For Gov. Scott Walker of Wisconsin:
- Over the weekend you cited President Reagan's 1986 tax reform, which created "two lower marginal rates," as a model for tax reform. Reagan's two tax brackets were 15 percent and 28 percent until President George H.W. Bush raised the rates. Would you bring back those two rates? If not, what rates would you seek? What if any deductions would you eliminate to broaden the tax base under these lower rates? Would the 28 percent rate also apply to capital gains? If so, how do you justify increasing the top capital gains rate from the current 23.8 percent top rate?
- How do you justify a $250 million taxpayer subsidy for a new basketball arena for the Milwaukee Bucks?
- You've been out on the campaign trail talking about an immigration policy that places a priority "on American working families, their wages." What does that mean? Are you suggesting that immigrants undercut the wages of native-born Americans? What's your evidence for that? If elected president, would you ask Congress to let in more legal immigrants than we do now, or fewer than we do now? Would you ask Congress to change the laws—family reunification, refugee status, green card lottery—that govern how people are allowed in legally now? If so, how? And since you described immigration over the weekend as "an issue where I have changed somewhat," what should make us think that you won't change on it some more after you get elected?
- How would a Walker presidency be different from a Jeb Bush presidency?
For [former Florida Governor] Jeb Bush:
- How would a Jeb Bush presidency be different from a Scott Walker presidency?
- You said you wouldn't tear up a nuclear deal with Iran on day one of your presidency "because on 12:01 on January, whatever it is, 19th, I will not probably have a confirmed secretary of state, unlikely, won't have a national security team in place. I would not have consulted with our allies. I would not have had the intelligence briefings to make decisions." What are the chances that such consultations and briefings will change your position about whether the Iran deal, which you condemned as "dangerous, deeply flawed…appeasement," is a good idea?
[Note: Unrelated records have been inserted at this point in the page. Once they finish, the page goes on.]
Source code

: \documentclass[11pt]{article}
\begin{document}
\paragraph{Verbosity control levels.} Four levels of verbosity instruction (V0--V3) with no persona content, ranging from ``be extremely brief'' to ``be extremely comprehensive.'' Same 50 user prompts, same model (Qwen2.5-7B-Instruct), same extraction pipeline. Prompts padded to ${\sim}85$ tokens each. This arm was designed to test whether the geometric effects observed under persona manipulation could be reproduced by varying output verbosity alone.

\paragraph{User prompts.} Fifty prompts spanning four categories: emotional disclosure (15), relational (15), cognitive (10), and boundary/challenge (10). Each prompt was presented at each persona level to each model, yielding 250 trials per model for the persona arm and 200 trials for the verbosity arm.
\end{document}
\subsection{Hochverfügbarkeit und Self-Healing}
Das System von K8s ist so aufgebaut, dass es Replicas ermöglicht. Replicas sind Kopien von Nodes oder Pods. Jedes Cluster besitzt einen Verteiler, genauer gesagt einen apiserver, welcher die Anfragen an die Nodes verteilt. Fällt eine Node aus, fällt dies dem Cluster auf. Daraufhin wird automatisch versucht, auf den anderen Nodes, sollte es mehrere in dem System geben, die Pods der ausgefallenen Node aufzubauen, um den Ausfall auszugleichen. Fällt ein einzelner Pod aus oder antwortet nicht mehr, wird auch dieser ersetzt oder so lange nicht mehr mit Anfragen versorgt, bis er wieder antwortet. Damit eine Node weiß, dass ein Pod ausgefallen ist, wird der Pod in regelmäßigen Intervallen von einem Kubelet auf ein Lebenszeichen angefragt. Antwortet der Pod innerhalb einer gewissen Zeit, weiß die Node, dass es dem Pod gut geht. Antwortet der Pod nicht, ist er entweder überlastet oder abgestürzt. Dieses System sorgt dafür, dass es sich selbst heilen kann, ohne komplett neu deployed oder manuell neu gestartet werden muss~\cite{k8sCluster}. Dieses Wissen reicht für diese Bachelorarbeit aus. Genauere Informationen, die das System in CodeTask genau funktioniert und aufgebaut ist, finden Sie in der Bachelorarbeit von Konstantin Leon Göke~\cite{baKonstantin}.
If what you do depends on who your secretary of state will be, can you name a list of potential occupants of that job in your administration?
- You recently spoke in favor of a balanced budget amendment to the Constitution. Do you favor any other Constitutional amendments, for example, on abortion, same-sex marriage, a line-item veto, or flag-burning?
- You apparently support increases in federal spending on space. Why, other than that you are from Florida, home of NASA's Kennedy Space Center? Why is space exploration not something better left to the private sector? Would you exempt NASA from the federal hiring freeze and 10 percent workforce reduction that you proposed for the rest of the government?
- You now say you don't support a path to citizenship for illegal immigrants. As both a presidential candidate and as president, your brother George W. Bush did support such a path. Hillary Clinton is already criticizing you for opposing a path to citizenship. Why should the Republican candidate in 2016 have a position on this that Democrats can and will characterize as more anti-immigrant than that of George W. Bush?
- You propose to change immigration law to eliminate the family preference for foreign siblings and elderly parents of Americans. Doesn't that undercut Republican claims to be in favor of family values? You also propose increased penalties for businesses that hire illegal immigrants. Doesn't that conflict with your push to reduce the regulation that Washington imposes on business? One reason you give in favor of changing the family preference is that other countries do it that way. Doesn't that conflict with the idea of American exceptionalism? You also propose to use federal law enforcement funds to crack down on "sanctuary cities." Doesn't that conflict with the idea that local and state governments handle things best without a lot of mandates from Washington? Do you apply different principles to immigration policy than to other issues? If so, why?